[Dataset excerpts]
::::::::::

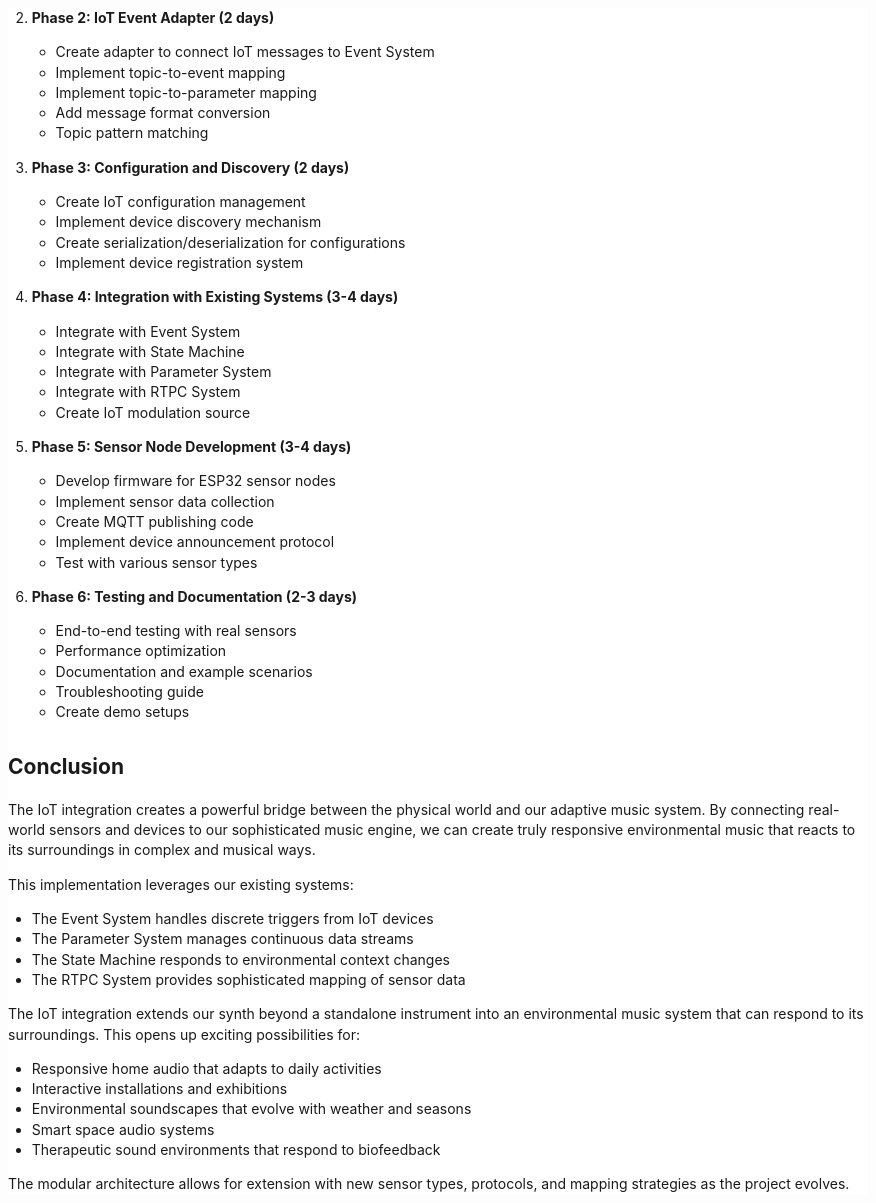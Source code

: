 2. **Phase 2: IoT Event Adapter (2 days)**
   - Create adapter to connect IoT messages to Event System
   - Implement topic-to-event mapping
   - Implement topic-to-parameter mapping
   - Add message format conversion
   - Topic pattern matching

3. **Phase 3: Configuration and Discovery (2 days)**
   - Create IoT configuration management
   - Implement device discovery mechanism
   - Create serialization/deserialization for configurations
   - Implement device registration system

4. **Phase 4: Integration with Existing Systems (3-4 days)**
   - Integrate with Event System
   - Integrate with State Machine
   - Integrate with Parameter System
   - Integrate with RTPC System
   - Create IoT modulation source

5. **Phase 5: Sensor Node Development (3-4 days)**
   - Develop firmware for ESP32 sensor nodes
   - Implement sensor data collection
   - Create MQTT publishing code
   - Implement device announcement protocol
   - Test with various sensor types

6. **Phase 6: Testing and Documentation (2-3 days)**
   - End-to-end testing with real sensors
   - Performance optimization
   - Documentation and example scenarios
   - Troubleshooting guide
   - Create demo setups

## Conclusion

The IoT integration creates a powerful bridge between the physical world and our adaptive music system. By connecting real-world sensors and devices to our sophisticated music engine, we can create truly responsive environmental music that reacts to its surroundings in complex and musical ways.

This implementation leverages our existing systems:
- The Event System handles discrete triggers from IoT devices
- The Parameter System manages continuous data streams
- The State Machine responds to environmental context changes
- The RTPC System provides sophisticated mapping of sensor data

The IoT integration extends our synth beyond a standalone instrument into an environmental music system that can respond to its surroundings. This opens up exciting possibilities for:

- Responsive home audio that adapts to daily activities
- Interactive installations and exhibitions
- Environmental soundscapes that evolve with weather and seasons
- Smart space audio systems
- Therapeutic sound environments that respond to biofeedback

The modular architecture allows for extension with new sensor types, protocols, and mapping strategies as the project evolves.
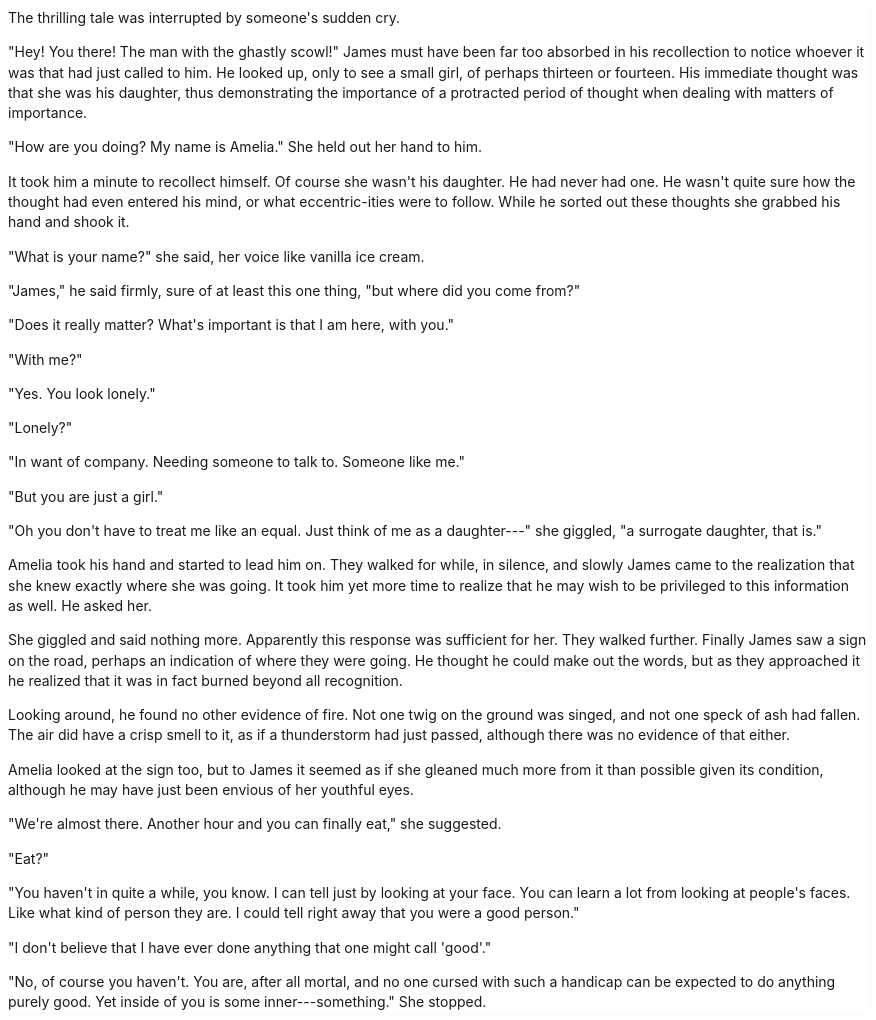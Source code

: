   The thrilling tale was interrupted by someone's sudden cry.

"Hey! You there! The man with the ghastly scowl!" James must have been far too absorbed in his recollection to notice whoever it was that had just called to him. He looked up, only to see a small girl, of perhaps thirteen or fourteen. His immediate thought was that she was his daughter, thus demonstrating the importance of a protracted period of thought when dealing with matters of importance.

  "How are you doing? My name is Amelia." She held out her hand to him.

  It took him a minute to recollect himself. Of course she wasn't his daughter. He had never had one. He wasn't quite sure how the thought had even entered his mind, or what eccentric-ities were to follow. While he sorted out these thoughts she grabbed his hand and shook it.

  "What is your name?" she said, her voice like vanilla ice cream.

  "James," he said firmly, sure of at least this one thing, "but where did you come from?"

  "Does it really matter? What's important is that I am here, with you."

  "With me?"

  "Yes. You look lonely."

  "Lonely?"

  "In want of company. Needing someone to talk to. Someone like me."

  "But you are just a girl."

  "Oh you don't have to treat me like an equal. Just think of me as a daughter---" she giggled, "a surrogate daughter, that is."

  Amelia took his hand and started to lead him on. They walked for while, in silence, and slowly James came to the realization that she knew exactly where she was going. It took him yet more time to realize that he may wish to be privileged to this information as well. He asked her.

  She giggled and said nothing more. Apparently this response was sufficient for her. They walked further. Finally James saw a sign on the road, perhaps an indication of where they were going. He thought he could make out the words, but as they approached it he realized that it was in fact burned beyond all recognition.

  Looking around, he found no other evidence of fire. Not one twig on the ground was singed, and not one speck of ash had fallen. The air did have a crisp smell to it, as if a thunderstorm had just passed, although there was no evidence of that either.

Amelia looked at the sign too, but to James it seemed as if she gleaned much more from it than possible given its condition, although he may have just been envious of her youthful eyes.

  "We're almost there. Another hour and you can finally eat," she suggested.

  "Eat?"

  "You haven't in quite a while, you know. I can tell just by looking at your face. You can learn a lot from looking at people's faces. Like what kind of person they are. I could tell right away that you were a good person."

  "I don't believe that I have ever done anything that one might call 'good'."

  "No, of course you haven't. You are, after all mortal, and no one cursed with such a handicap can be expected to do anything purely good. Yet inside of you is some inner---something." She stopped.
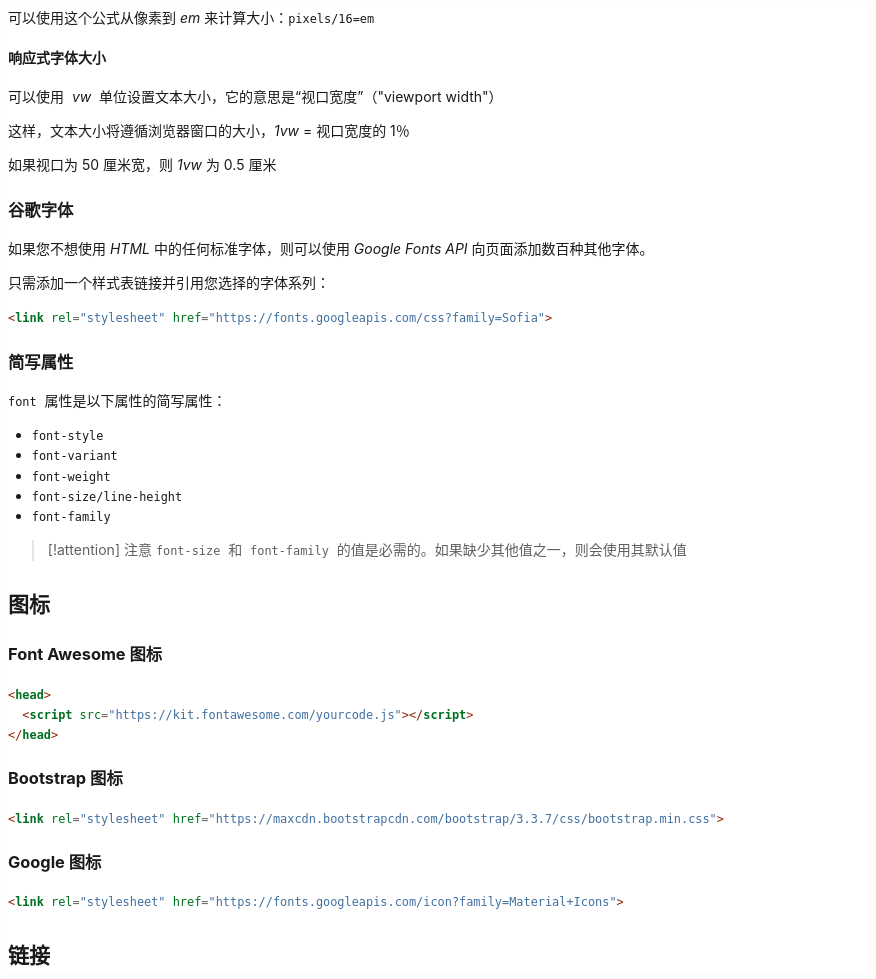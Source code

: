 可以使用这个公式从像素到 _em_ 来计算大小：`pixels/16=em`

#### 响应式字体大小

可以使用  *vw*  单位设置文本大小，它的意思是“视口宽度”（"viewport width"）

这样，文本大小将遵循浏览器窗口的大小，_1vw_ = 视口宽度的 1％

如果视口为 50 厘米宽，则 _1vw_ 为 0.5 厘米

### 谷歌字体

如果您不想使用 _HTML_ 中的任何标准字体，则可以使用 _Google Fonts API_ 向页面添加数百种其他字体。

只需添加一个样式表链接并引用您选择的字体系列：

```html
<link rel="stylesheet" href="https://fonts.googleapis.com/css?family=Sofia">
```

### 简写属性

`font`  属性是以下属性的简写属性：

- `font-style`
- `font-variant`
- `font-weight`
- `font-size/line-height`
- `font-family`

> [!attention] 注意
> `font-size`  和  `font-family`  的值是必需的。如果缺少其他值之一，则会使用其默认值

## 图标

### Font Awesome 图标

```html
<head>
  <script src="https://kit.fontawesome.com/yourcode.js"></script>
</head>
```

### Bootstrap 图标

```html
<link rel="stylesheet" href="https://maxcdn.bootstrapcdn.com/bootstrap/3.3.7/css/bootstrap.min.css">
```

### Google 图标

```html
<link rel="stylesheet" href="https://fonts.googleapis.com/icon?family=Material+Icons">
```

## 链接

::::::::::

- [TASK]:
Transcribe exactly and only the lines from the top of the records through the line containing "- Implement device registration system", inclusive, and do not copy the pictures.

- [RESPONSE TO THIS EXERCISE]:
Source code

: 2. **Phase 2: IoT Event Adapter (2 days)**
   - Create adapter to connect IoT messages to Event System
   - Implement topic-to-event mapping
   - Implement topic-to-parameter mapping
   - Add message format conversion
   - Topic pattern matching

3. **Phase 3: Configuration and Discovery (2 days)**
   - Create IoT configuration management
   - Implement device discovery mechanism
   - Create serialization/deserialization for configurations
   - Implement device registration system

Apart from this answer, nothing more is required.